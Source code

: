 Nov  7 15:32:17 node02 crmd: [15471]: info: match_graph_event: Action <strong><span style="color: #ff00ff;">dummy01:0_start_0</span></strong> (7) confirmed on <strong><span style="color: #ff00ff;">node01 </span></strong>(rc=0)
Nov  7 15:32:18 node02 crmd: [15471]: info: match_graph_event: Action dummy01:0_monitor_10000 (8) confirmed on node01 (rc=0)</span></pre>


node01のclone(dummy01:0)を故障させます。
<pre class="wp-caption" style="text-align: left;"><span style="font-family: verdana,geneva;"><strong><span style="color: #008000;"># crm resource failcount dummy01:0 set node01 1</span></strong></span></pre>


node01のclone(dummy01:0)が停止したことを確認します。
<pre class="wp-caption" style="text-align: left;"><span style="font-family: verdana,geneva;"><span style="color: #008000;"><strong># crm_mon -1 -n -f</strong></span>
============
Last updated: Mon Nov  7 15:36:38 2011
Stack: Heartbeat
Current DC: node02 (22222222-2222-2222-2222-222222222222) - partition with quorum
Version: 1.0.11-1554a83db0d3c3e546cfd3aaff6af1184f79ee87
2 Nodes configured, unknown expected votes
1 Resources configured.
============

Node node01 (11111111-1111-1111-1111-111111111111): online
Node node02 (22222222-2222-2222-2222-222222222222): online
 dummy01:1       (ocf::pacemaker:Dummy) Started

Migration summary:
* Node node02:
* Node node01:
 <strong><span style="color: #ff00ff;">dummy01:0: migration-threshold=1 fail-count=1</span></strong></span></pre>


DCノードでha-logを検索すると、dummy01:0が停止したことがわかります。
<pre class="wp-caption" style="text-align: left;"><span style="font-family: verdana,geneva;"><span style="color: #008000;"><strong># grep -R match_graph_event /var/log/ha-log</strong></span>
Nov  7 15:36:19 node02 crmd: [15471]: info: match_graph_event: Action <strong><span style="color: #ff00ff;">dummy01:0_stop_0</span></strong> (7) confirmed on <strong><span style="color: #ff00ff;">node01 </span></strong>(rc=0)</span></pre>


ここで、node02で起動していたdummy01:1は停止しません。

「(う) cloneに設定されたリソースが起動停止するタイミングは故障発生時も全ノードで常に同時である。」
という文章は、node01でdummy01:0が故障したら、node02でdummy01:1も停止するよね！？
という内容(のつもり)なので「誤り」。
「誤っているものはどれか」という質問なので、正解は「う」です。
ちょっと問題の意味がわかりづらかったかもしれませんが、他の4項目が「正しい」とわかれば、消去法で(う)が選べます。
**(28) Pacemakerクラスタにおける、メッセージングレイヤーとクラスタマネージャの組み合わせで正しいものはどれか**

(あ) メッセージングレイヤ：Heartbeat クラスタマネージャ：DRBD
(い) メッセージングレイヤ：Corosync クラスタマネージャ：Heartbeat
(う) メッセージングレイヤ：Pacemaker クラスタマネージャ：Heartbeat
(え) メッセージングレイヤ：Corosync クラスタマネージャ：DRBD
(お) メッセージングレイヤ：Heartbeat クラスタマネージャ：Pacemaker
--*--
◆ **Directions for this task**
In the listing above, find the line with "-1 -n -f</strong></span>" and the line with "Node node01 (11111111-1111-1111-1111-111111111111): online". Output those two lines and every line between them, exactly as written.

◆ **Written reply**
<pre class="wp-caption" style="text-align: left;"><span style="font-family: verdana,geneva;"><span style="color: #008000;"><strong># crm_mon -1 -n -f</strong></span>
============
Last updated: Mon Nov  7 15:36:38 2011
Stack: Heartbeat
Current DC: node02 (22222222-2222-2222-2222-222222222222) - partition with quorum
Version: 1.0.11-1554a83db0d3c3e546cfd3aaff6af1184f79ee87
2 Nodes configured, unknown expected votes
1 Resources configured.
============

Node node01 (11111111-1111-1111-1111-111111111111): online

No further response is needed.